2. Heeft Nederland in de initiële gesprekken met België dat land herinnerd aan het contract van De Koninklijke Schelde met België voor de, door België inmiddels afgelaste, bouw van een strategisch transportschip? Hoe groot was de schadeclaim precies? Zo ja, is De Schelde bereid af te zien van een schadeclaim? Zo ja, onder welke voorwaarden? Indien neen, waarom niet?

Nee, dit is een zaak tussen De Koninklijke Schelde Groep (onderdeel van de Damen Shipyards group) en België. De Staat der Nederlanden is hierin geen partij.

3. Is de bestemming van de door België af te stoten fregatten Westdiep en Wielingen onderdeel van de besprekingen? Zo ja, om welk land gaat het en is er sprake van driehoeksonderhandelingen?

Neen.

4. Wordt Nederland medeverantwoordelijk voor de toekomst van het onderhoudsbedrijf Clemaco, dat in Zeebrugge onderhoudswerkzaamheden van de Belgische fregatten uitvoert? Zo ja, gaat het daarbij om onderhoud van Nederlandse mijnjagers? Indien ja, op welke wijze dan?

Neen.

5. Hoe ver strekt de betekenis van het woord "exploiteren van gelijksoortige schepen bij beide zeemachten"?

6. Wat zijn de mogelijkheden voor gezamenlijke opleidingen, beheer, exploitatie en onderhoud bij de fregatten? Welke doelmatigheidswinst valt er te behalen? Worden ook de mogelijkheden onderzocht van samenwerking op het gebied van andere schepen, alsmede van maritieme helikopters?

15. Welke scheepstypen zijn aan de orde bij een mogelijke gezamenlijke exploitatie door Nederland en België van gelijksoortige schepen? Moet daarbij vooral worden gedacht aan onderhoud?

Het Commando Zeestrijdkrachten werkt al jaren op velerlei gebied samen met de Belgische marine. Die huidige samenwerking tussen beide marines is vastgelegd in de BENESAM-overeenkomst. Op grond van die overeenkomst hebben beide marines bijvoorbeeld diverse opleidingen gecombineerd. Nederlandse docenten werken op Belgische scholen en omgekeerd zijn er Belgische docenten werkzaam op Nederlandse scholen. Marinepersoneel van beide landen neemt deel aan deze opleidingen. Indien Nederland M-fregatten aan België verkoopt, beschikken beide landen over identieke schepen en kunnen in de toekomst ook de vele scheepsklasse-specifieke opleidingen gemeenschappelijk worden gegeven.

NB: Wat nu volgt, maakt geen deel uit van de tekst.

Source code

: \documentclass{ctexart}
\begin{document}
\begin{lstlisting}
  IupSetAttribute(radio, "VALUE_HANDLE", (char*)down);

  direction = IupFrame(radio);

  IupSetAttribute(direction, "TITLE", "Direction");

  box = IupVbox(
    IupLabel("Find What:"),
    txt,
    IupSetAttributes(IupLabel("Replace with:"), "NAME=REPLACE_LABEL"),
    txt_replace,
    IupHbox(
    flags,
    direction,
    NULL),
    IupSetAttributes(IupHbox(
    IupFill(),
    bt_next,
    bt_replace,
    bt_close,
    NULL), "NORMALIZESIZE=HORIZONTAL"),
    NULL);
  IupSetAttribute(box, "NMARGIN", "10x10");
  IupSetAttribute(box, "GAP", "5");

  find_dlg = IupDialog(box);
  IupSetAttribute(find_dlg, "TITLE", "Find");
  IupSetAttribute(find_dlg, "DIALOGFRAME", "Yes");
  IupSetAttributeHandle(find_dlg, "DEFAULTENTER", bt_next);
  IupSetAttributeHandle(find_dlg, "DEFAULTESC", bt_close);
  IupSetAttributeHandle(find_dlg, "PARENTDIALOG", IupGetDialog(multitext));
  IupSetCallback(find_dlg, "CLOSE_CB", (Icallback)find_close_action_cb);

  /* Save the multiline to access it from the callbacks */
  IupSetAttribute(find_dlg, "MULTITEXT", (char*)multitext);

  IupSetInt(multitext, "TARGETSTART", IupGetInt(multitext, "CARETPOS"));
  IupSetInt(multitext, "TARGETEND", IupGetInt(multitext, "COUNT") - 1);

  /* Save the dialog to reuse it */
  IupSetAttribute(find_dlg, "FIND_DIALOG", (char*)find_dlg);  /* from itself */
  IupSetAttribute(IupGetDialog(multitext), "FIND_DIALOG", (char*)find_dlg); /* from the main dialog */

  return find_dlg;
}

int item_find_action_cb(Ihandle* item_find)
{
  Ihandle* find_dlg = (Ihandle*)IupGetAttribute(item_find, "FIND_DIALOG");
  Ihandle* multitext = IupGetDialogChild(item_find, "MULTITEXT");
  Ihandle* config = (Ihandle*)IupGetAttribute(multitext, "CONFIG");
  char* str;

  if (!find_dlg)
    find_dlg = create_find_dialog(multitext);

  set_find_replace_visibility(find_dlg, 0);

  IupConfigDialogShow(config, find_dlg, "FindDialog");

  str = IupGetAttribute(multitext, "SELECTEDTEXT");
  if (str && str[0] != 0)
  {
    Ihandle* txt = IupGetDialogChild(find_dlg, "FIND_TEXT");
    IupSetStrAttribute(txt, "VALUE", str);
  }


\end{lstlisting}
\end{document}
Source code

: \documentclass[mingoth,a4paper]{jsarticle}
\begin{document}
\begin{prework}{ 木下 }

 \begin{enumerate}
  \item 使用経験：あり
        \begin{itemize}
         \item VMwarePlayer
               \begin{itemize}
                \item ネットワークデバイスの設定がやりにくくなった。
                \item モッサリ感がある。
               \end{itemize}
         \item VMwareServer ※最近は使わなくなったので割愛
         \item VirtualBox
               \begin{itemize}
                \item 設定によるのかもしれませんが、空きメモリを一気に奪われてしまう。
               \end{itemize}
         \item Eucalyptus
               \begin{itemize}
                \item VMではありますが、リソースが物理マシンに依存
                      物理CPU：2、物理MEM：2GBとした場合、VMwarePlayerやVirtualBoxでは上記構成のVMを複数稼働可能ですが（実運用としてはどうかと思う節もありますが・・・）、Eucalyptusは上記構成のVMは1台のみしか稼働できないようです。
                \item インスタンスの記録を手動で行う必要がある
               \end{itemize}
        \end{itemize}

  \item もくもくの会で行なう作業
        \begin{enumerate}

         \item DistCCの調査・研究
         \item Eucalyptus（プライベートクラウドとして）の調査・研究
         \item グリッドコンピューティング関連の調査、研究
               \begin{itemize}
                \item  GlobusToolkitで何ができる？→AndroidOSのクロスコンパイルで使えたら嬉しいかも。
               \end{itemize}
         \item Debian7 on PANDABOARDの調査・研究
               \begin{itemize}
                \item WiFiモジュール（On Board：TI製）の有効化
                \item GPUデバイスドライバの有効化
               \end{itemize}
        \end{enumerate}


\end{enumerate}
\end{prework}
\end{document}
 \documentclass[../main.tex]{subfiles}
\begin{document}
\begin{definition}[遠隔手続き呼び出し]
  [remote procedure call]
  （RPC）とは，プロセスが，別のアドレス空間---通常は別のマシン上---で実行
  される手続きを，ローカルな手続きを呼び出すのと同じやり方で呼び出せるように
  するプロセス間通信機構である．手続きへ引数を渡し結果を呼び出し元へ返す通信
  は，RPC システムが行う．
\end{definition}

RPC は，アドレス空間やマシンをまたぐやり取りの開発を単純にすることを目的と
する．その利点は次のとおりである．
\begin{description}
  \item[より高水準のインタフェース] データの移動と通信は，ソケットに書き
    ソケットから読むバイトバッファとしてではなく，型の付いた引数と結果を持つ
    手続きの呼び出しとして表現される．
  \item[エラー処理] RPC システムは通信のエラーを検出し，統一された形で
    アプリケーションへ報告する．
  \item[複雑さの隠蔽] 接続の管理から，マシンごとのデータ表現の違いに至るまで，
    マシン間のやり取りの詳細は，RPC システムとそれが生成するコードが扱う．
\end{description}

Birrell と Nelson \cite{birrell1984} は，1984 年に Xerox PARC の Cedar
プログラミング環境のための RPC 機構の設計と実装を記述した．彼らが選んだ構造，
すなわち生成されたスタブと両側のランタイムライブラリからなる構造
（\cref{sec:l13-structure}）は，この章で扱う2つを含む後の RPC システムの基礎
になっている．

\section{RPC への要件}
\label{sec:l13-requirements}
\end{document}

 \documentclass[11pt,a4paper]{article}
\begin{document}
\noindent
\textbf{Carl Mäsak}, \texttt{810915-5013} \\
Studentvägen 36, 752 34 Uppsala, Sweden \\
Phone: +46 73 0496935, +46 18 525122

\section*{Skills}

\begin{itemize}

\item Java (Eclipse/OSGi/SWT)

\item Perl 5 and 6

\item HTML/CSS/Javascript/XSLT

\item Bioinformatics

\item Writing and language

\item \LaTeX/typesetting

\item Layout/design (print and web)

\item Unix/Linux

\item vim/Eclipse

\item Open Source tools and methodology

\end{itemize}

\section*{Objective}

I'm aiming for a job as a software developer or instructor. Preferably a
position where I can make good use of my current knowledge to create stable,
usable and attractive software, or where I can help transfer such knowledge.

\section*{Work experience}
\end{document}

Ook op materieellogistiek gebied (beheer, exploitatie en onderhoud) worden veel samenwerkingsmogelijkheden onderkend. De omvang van de doelmatigheidswinst kan pas worden bepaald als de samenwerking verder wordt uitgewerkt en daarvan kan pas sprake zijn na afronding van de verkoop. Tot op heden was die samenwerking geconcentreerd op mijnenjachtgebied. Vooral op het terrein van onderhoud en logistiek voorraadbeheer zal de samenwerking in de komende jaren naar verwachting fors worden uitgebreid. De door België over te nemen schepen hebben dezelfde configuratiestatus als de schepen van de Nederlandse Marine. Uitgangspunt is dat modificaties gezamenlijk worden uitgevoerd. Mocht België besluiten NH90-helikopters te verwerven, dan zal worden bezien of ook daarbij samenwerking mogelijk is. Nederland zal deze samenwerking actief ondersteunen.

7. Wat houdt de samenwerking tussen de marines van België en Nederland op het terrein van mijnenbestrijding precies in? Overweegt de regering de mijnenjagers te poolen met België?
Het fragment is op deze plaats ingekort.